Similarly to Nick, I too spent the vast majority of my time in Tekken 7 offline over the past few years. I've played maybe 5-10 online sets in the past, and while many of them were 'functional,' those sets also had enough latency and hiccups to make them not very enjoyable — nor did they hook me and want to come back for more.

Flash forward to loading into the lobby with Nick where I was met with a lengthy synch screen and choppy looking intro that had me worried, but when I actually pressed a button, it still felt good.

As Nick pointed out, our matches didn't feel like they were offline, but there was shockingly little latency and zero consistency issues for the six or seven games we ended up playing.

It didn't really feel like we were playing "online Tekken"; our set just felt like Tekken.

He was able to land some of Lili's fancy extended combo strings multiple times without ever dropping them, and I was happy to be able to react to one of his buttons with a Rage Art. I never would have thought Nick was almost half way across the world if I didn't know.

We left the set content and happy to play more which is an accomplishment in itself though we can't expect this to really be the normal experience either because that sort of distance just brings in too many things that could go wrong.

Coming off of that which exceeded my expectations fully, I went on later to play against over a dozen more players of varying connections and countries to see if it'd still hold up. To my enjoyment, it mostly did.

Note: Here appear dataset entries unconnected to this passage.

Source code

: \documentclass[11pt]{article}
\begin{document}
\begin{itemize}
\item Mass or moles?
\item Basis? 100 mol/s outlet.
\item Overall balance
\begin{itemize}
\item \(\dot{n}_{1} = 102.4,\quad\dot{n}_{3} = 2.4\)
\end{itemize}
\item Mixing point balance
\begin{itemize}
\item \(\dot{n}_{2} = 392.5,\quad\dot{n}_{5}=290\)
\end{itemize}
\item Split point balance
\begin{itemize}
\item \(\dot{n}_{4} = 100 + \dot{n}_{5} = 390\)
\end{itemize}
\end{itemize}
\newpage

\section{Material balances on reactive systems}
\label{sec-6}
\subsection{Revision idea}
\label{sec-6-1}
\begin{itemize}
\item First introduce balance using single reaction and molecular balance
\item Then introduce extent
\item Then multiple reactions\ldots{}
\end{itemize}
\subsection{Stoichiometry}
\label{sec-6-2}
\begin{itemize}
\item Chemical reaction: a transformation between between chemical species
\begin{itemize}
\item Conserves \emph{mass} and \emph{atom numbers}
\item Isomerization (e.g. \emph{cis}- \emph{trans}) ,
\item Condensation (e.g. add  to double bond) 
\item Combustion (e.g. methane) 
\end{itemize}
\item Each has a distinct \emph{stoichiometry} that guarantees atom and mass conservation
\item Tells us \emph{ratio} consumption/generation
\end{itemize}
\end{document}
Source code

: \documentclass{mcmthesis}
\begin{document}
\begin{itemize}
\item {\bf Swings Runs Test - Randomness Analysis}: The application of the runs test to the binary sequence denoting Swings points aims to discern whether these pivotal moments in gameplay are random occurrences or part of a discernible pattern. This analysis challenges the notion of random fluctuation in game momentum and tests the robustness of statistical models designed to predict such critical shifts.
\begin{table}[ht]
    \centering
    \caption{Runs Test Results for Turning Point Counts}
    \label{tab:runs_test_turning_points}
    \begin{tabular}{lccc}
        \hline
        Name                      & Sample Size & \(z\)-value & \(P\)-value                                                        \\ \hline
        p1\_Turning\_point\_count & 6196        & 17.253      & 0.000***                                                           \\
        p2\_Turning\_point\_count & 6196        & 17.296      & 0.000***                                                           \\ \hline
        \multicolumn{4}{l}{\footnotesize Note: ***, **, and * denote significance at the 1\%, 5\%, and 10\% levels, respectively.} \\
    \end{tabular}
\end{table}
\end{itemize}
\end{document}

Five-bar wired connections easily feel offline now and so do a good amount of four-bar statuses. Our match between Iowa and Sweden was rated as a three-bar connection.

Nothing ever chugged or lagged in those wired connections, so even though I was getting stomped into the floor frequently, I could only blame my lack of knowledge and execution instead of latency.

That wasn't exactly the same case with Wi-Fi players, however, as while a five-bar connection against them would be fairly smooth, anything else would still present problems.

The game could still hitch in these moments and cause me to drop combos that I never did at any other point in the night, and I even had one freeze up entirely and lose connection.

"Tekken 7's new Wi-Fi indicator may be just as important as the new netcode itself though even without the icon, pretty much anyone could probably tell what kind of connection their opponent is on now"

Considering a few of them were in South America and Europe though, those games were still probably quite a bit better than they would have been before the patch.

Tekken 7's new Wi-Fi indicator may be just as important as the new netcode itself though even without the icon, pretty much anyone could probably tell what kind of connection their opponent is on now. The gap between the two is that much more noticeable in many cases.

Mileage will vary depending on your own circumstances and connections, but personally, I've come away fairly impressed and even seeing my expectations exceeded throughout most of my extended session.

I'll also note that we were both using PS4s (PS4 Pro for me) with wired connections during our playtime, so other systems may see differences in performance too.

If their goal was to bring me back in and think about playing Tekken even more, the development team succeeded. This is the most I've wanted to sit back down and keep playing / learning in years with this game.

For anyone out there contemplating picking up Tekken 7 or getting back into it, Season 4's netplay makes it so much easier to recommend now.